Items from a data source

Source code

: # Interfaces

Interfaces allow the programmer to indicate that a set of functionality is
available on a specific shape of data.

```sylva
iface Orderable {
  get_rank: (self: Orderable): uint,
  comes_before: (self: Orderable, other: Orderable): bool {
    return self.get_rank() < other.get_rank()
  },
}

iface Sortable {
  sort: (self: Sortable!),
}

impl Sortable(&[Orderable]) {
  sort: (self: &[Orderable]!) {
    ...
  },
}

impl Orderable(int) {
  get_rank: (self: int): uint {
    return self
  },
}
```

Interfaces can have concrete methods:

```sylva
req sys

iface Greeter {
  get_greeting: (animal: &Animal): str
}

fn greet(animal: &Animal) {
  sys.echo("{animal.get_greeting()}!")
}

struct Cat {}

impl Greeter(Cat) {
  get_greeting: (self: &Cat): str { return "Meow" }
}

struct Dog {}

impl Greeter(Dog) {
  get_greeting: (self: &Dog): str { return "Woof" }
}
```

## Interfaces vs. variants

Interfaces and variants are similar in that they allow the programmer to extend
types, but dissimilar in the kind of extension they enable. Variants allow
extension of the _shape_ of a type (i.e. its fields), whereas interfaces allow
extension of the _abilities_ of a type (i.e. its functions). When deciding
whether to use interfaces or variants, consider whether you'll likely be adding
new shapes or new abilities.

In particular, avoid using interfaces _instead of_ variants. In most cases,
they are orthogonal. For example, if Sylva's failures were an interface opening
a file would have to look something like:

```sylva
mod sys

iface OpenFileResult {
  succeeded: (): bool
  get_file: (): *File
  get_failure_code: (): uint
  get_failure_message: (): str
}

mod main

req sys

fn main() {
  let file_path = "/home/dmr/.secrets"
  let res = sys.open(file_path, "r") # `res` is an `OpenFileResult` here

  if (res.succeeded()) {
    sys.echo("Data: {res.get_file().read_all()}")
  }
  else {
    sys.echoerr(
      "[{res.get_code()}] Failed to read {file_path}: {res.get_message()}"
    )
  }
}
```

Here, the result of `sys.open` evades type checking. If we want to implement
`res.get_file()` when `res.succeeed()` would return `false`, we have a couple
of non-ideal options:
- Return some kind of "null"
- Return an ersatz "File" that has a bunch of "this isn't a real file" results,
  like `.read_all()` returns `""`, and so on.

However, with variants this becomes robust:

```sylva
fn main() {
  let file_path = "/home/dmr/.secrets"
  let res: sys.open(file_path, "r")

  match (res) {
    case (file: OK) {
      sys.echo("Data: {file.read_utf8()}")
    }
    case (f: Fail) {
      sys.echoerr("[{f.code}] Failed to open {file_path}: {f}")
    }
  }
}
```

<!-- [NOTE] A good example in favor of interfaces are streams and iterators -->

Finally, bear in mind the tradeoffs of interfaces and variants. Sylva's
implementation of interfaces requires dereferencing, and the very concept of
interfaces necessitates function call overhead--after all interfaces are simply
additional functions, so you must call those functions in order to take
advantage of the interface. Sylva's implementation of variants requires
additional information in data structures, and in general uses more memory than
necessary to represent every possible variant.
...
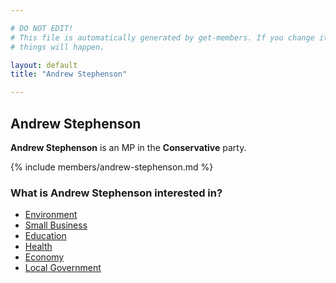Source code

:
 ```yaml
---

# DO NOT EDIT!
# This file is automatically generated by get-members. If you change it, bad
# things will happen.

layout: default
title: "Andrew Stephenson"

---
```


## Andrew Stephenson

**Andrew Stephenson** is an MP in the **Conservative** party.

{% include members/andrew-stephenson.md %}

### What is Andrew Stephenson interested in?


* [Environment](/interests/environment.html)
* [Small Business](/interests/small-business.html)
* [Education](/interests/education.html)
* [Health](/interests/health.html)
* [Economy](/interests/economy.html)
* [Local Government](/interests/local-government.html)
---
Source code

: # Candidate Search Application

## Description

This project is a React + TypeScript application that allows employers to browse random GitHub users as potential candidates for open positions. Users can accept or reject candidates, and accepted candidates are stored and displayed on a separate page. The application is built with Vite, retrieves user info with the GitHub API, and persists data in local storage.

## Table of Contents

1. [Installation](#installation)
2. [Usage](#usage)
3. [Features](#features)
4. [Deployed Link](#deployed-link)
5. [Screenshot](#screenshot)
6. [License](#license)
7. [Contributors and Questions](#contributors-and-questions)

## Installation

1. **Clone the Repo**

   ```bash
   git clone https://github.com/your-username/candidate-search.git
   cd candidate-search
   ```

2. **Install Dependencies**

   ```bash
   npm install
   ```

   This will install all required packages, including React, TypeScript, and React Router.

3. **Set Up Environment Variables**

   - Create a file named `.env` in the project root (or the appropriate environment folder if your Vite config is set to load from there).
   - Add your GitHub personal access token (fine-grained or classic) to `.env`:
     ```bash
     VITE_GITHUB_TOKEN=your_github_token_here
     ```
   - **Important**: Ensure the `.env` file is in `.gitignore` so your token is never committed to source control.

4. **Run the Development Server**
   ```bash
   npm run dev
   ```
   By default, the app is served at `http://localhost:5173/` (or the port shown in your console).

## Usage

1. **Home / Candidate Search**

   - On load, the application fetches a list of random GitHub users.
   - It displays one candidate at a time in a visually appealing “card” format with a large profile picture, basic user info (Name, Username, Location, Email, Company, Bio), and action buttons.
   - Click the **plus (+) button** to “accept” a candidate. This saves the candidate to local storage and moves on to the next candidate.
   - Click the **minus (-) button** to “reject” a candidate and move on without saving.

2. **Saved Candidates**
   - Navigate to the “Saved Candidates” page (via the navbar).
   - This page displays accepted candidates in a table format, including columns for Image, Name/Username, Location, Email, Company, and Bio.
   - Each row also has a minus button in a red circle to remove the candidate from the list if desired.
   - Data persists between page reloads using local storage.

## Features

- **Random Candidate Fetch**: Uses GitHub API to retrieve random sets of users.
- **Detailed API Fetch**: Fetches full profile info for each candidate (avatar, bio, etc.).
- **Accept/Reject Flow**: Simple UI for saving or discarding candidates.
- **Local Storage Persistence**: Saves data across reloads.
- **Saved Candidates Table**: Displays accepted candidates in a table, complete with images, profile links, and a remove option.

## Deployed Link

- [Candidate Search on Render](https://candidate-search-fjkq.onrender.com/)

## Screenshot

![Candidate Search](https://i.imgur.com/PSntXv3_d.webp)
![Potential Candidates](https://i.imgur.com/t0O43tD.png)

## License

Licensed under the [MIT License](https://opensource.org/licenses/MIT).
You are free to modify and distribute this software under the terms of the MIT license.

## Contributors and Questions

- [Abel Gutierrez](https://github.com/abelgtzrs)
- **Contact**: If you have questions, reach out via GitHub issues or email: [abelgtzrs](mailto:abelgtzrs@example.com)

§ Task to complete
Would you copy all lines in the records where the string "Location" appears?

§ Answer section
   - It displays one candidate at a time in a visually appealing “card” format with a large profile picture, basic user info (Name, Username, Location, Email, Company, Bio), and action buttons.
   - This page displays accepted candidates in a table format, including columns for Image, Name/Username, Location, Email, Company, and Bio.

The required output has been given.